General information
- Location: Kampenes, Sarpsborg, Østfold Norway
- Coordinates: 59°17′06″N 11°11′06″E﻿ / ﻿59.285°N 11.185°E
- Owner: Norwegian State Railways
- Line: Eastern Østfold Line
- Distance: 75.20 km (46.73 mi) from Oslo S
- Platforms: 1 side platform

History
- Opened: 19 May 1990
- Closed: 1990

= Kampenes Station =

Former railway station in Sarpsborg, Norway

Kampenes Station (Kampenes holdeplass) was a railway station on the Eastern Østfold Line located at Kampenes in Sarpsborg, Norway. Situated 75.20 km from Oslo Central Station (Oslo S), it featured a simple platform. The station was located next to a large park and ride facility. The station was opened on 19 May 1990 and was only used that year. It was only served during sporting events with shuttle trains operating to Rudskogen Motorsenter Station which served the motorsport venue Rudskogen.

==History==
Rudskogen Motorsenter was the first asphalt circuit built in Eastern Norway and was officially opened in May 1990. The logistics were organized in such a way that a parking lot was built at Kampenes, 12 km south of the venue.
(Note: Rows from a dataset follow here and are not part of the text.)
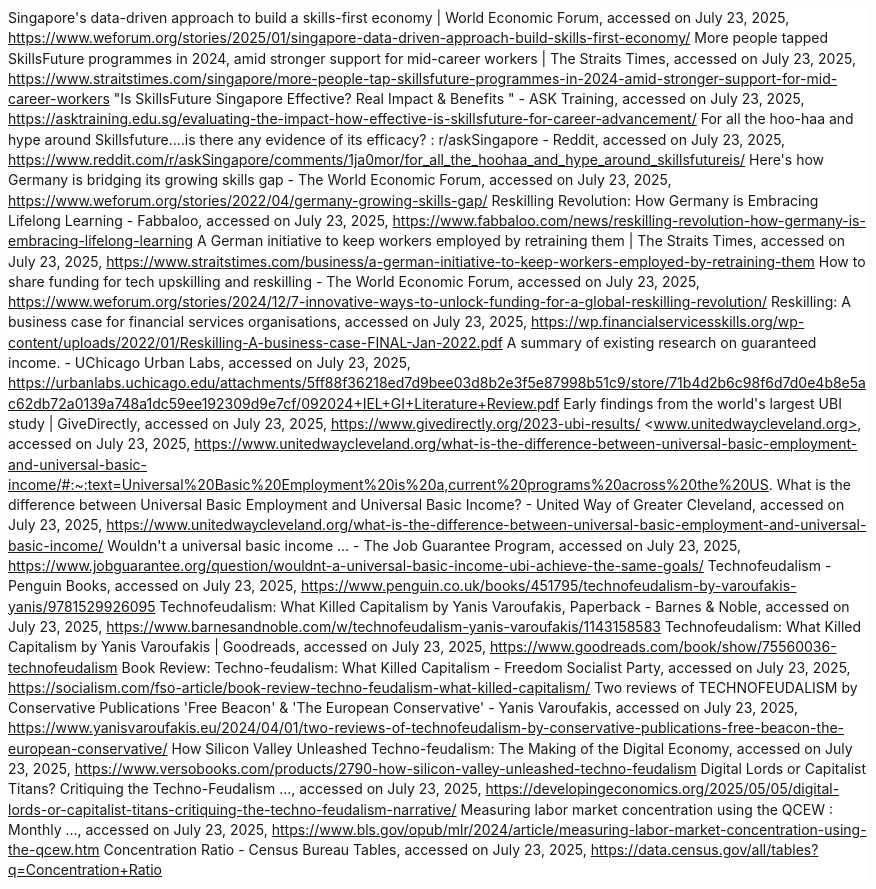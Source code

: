 Singapore's data-driven approach to build a skills-first economy | World Economic Forum, accessed on July 23, 2025, <https://www.weforum.org/stories/2025/01/singapore-data-driven-approach-build-skills-first-economy/>
More people tapped SkillsFuture programmes in 2024, amid stronger support for mid-career workers | The Straits Times, accessed on July 23, 2025, <https://www.straitstimes.com/singapore/more-people-tap-skillsfuture-programmes-in-2024-amid-stronger-support-for-mid-career-workers>
"Is SkillsFuture Singapore Effective? Real Impact & Benefits " - ASK Training, accessed on July 23, 2025, <https://asktraining.edu.sg/evaluating-the-impact-how-effective-is-skillsfuture-for-career-advancement/>
For all the hoo-haa and hype around Skillsfuture....is there any evidence of its efficacy? : r/askSingapore - Reddit, accessed on July 23, 2025, <https://www.reddit.com/r/askSingapore/comments/1ja0mor/for_all_the_hoohaa_and_hype_around_skillsfutureis/>
Here's how Germany is bridging its growing skills gap - The World Economic Forum, accessed on July 23, 2025, <https://www.weforum.org/stories/2022/04/germany-growing-skills-gap/>
Reskilling Revolution: How Germany is Embracing Lifelong Learning - Fabbaloo, accessed on July 23, 2025, <https://www.fabbaloo.com/news/reskilling-revolution-how-germany-is-embracing-lifelong-learning>
A German initiative to keep workers employed by retraining them | The Straits Times, accessed on July 23, 2025, <https://www.straitstimes.com/business/a-german-initiative-to-keep-workers-employed-by-retraining-them>
How to share funding for tech upskilling and reskilling - The World Economic Forum, accessed on July 23, 2025, <https://www.weforum.org/stories/2024/12/7-innovative-ways-to-unlock-funding-for-a-global-reskilling-revolution/>
Reskilling: A business case for financial services organisations, accessed on July 23, 2025, <https://wp.financialservicesskills.org/wp-content/uploads/2022/01/Reskilling-A-business-case-FINAL-Jan-2022.pdf>
A summary of existing research on guaranteed income. - UChicago Urban Labs, accessed on July 23, 2025, <https://urbanlabs.uchicago.edu/attachments/5ff88f36218ed7d9bee03d8b2e3f5e87998b51c9/store/71b4d2b6c98f6d7d0e4b8e5ac62db72a0139a748a1dc59ee192309d9e7cf/092024+IEL+GI+Literature+Review.pdf>
Early findings from the world's largest UBI study | GiveDirectly, accessed on July 23, 2025, <https://www.givedirectly.org/2023-ubi-results/>
<www.unitedwaycleveland.org>, accessed on July 23, 2025, <https://www.unitedwaycleveland.org/what-is-the-difference-between-universal-basic-employment-and-universal-basic-income/#:~:text=Universal%20Basic%20Employment%20is%20a,current%20programs%20across%20the%20US>.
What is the difference between Universal Basic Employment and Universal Basic Income? - United Way of Greater Cleveland, accessed on July 23, 2025, <https://www.unitedwaycleveland.org/what-is-the-difference-between-universal-basic-employment-and-universal-basic-income/>
Wouldn't a universal basic income ... - The Job Guarantee Program, accessed on July 23, 2025, <https://www.jobguarantee.org/question/wouldnt-a-universal-basic-income-ubi-achieve-the-same-goals/>
Technofeudalism - Penguin Books, accessed on July 23, 2025, <https://www.penguin.co.uk/books/451795/technofeudalism-by-varoufakis-yanis/9781529926095>
Technofeudalism: What Killed Capitalism by Yanis Varoufakis, Paperback - Barnes & Noble, accessed on July 23, 2025, <https://www.barnesandnoble.com/w/technofeudalism-yanis-varoufakis/1143158583>
Technofeudalism: What Killed Capitalism by Yanis Varoufakis | Goodreads, accessed on July 23, 2025, <https://www.goodreads.com/book/show/75560036-technofeudalism>
Book Review: Techno-feudalism: What Killed Capitalism - Freedom Socialist Party, accessed on July 23, 2025, <https://socialism.com/fso-article/book-review-techno-feudalism-what-killed-capitalism/>
Two reviews of TECHNOFEUDALISM by Conservative Publications 'Free Beacon' & 'The European Conservative' - Yanis Varoufakis, accessed on July 23, 2025, <https://www.yanisvaroufakis.eu/2024/04/01/two-reviews-of-technofeudalism-by-conservative-publications-free-beacon-the-european-conservative/>
How Silicon Valley Unleashed Techno-feudalism: The Making of the Digital Economy, accessed on July 23, 2025, <https://www.versobooks.com/products/2790-how-silicon-valley-unleashed-techno-feudalism>
Digital Lords or Capitalist Titans? Critiquing the Techno-Feudalism ..., accessed on July 23, 2025, <https://developingeconomics.org/2025/05/05/digital-lords-or-capitalist-titans-critiquing-the-techno-feudalism-narrative/>
Measuring labor market concentration using the QCEW : Monthly ..., accessed on July 23, 2025, <https://www.bls.gov/opub/mlr/2024/article/measuring-labor-market-concentration-using-the-qcew.htm>
Concentration Ratio - Census Bureau Tables, accessed on July 23, 2025, <https://data.census.gov/all/tables?q=Concentration+Ratio>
The stations were first used on the 19 and 20 May, with the Norwegian State Railways operating a shuttle service between Kampenes and Rudskogen. This was not a success and both stations were abandoned after the 1990 season. The stations was never used by scheduled trains. The same season NSB also opened Hauge Station between Fredrikstad and Sarpsborg in order to serve the sports venue Østfoldhallen.

==Facilities==
The station was situated on the Eastern Østfold Line, 75.20 km from Oslo S. The station was situated along a section of single track and only featured a simple platform.